··· Record extracts

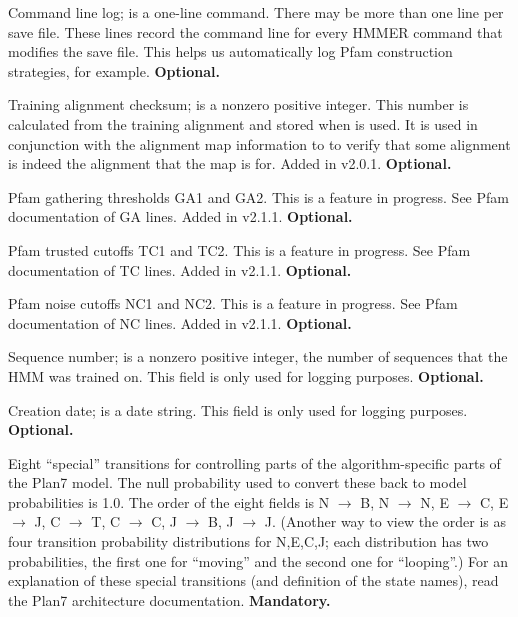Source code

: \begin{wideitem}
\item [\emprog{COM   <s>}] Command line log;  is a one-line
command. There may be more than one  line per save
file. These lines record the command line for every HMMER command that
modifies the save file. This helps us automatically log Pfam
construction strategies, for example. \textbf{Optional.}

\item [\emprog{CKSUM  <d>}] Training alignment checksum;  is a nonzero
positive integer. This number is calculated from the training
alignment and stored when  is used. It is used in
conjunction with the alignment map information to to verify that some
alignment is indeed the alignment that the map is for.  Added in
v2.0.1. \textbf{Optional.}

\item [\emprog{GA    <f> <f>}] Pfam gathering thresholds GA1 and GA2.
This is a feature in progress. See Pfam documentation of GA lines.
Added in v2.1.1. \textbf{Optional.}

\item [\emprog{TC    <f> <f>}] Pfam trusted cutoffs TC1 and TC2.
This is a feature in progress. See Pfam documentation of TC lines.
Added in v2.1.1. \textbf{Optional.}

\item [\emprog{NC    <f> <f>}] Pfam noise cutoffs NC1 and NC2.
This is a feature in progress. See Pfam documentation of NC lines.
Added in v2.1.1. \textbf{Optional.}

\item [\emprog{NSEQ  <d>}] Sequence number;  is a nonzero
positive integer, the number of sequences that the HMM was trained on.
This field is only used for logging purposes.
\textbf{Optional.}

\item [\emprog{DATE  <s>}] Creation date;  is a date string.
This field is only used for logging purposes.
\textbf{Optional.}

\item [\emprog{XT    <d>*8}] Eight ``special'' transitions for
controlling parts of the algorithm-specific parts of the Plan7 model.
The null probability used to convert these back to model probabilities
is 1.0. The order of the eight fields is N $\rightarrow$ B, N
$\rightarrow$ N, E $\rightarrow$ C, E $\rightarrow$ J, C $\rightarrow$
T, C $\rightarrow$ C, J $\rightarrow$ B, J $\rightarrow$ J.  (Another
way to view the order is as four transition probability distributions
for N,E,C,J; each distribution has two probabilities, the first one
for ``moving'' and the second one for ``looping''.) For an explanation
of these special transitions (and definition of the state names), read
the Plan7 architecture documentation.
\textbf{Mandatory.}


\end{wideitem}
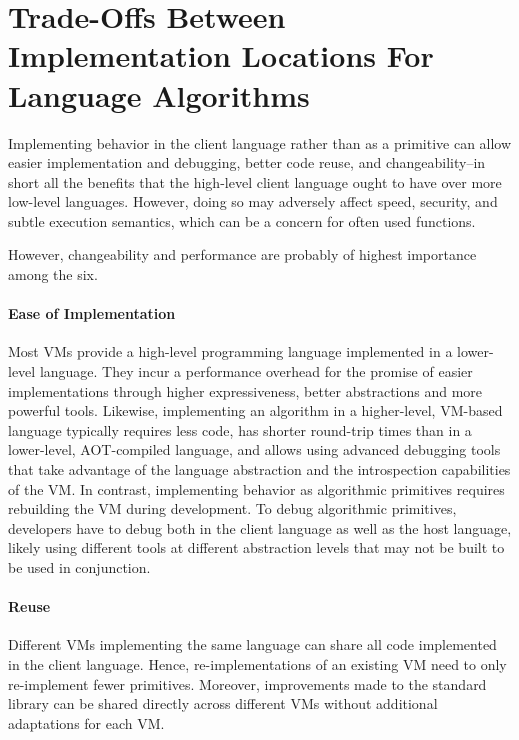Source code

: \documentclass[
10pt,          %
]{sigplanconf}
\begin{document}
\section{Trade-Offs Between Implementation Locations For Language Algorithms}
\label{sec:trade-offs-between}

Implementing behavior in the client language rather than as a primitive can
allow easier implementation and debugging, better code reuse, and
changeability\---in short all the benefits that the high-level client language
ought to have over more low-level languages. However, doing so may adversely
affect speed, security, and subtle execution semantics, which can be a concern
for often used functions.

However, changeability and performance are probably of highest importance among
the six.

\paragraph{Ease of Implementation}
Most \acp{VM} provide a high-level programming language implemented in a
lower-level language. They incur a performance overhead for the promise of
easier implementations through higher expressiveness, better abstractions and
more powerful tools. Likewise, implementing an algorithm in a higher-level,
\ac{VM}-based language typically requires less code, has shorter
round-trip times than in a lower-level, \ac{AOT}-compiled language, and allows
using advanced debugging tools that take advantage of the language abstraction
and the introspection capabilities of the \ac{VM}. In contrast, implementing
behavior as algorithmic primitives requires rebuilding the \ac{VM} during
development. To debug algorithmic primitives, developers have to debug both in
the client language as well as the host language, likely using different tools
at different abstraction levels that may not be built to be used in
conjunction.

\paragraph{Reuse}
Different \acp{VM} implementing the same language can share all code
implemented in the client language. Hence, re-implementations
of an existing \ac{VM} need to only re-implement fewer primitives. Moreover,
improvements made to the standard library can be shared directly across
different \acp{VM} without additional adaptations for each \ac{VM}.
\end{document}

······

> About this task
Reproduce only the lines from the first line of the entries through the line containing "modifies the save", exactly and with both ends kept. Omit the pictures.

> Answer section
Source code

: \begin{wideitem}
\item [\emprog{COM   <s>}] Command line log;  is a one-line
command. There may be more than one  line per save
file. These lines record the command line for every HMMER command that
modifies the save file. This helps us automatically log Pfam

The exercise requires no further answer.